Recipe by Kathy!!
This recipe was given to me by my flute teacher and fellow cooking enthusiast. He said we would like it and we did.
Top Review by Sing4mysupper
Very good. I didn't follow the recipe exactly. I didn't have apricots and I used 2/3 c orange juice and increased the preserves just a bit. After the pork chops were browned I put everything into the slow cooker (except the green onions) A couple of hours later, we had very flavourful pork chops. I served with basmati rice.

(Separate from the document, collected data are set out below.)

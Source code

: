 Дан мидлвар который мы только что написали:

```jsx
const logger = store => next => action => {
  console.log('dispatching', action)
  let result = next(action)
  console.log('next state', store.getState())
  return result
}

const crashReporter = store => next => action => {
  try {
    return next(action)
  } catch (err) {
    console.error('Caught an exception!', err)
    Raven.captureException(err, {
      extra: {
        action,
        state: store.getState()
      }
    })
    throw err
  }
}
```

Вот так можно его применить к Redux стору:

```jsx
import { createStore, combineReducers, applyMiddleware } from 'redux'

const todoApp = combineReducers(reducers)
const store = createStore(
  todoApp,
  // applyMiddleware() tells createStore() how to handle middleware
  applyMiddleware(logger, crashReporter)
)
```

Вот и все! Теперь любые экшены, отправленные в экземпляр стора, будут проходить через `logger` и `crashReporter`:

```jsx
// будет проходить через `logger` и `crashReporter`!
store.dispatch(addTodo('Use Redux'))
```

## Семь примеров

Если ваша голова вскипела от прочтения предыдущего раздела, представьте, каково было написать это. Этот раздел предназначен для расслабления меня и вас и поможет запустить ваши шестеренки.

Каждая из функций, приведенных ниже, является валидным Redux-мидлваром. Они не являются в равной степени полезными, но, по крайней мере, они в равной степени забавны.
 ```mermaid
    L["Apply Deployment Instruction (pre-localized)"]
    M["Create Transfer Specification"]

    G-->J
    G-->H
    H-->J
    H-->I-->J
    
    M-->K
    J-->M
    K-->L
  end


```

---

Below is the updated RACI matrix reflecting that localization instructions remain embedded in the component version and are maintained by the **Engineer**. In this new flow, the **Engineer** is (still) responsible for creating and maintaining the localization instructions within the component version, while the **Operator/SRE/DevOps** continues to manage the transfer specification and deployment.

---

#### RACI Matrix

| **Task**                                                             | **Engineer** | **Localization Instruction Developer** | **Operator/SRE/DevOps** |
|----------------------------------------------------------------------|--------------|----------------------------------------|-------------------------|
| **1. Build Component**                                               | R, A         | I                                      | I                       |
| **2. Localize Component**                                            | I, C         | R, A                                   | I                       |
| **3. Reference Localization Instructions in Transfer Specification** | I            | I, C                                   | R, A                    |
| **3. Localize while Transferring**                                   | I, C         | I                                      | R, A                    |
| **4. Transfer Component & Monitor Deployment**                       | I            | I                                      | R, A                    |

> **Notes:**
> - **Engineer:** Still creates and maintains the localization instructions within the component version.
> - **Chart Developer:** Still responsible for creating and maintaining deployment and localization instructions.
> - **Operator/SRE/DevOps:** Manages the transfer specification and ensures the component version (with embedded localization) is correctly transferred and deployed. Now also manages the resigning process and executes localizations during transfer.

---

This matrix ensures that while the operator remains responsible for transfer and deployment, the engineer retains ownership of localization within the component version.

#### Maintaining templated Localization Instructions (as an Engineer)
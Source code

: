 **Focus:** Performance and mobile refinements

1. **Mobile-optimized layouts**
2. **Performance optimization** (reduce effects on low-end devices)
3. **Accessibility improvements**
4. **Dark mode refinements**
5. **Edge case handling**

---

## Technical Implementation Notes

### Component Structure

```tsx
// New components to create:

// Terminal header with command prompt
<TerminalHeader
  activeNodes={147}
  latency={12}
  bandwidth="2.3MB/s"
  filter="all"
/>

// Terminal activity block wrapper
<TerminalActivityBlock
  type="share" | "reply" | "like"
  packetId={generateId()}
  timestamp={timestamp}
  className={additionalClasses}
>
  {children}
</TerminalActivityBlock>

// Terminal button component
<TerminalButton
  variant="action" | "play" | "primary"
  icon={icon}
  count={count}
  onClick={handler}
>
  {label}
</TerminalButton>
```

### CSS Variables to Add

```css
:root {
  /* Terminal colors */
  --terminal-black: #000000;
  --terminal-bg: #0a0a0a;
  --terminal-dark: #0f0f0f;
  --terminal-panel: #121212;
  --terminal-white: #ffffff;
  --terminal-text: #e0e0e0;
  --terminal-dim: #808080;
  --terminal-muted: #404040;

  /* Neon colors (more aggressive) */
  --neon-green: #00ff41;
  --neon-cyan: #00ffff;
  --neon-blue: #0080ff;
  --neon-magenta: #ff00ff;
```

- 1⁄2 cup dried apricot, chopped
- 1⁄2 cup orange juice
- 1⁄4 cup apricot preserves
- 2 teaspoons brown sugar
- 1⁄2 teaspoon curry powder
- 2 teaspoons olive oil
- 4 small boneless pork chops, 1/2 to 3/4 inch thick
- salt and pepper
- 2 green onions, chopped
Directions See How It's Made
- Place apricots in a bowl.
- Pour orange juice over apricots.
- Add preserves, brown sugar, and curry powder and stir gently. Set aside.
- Heat large skillet over medium high heat. Add oil.
- Cook chops about 3 minutes on each side or until browned.
- Season lightly with salt and pepper.
- Reduce heat to low. Add apricot and juice mixture.
- Cover and simmer about 5 minutes or until chops are done.
- Remove from heat and sprinkle with green onions.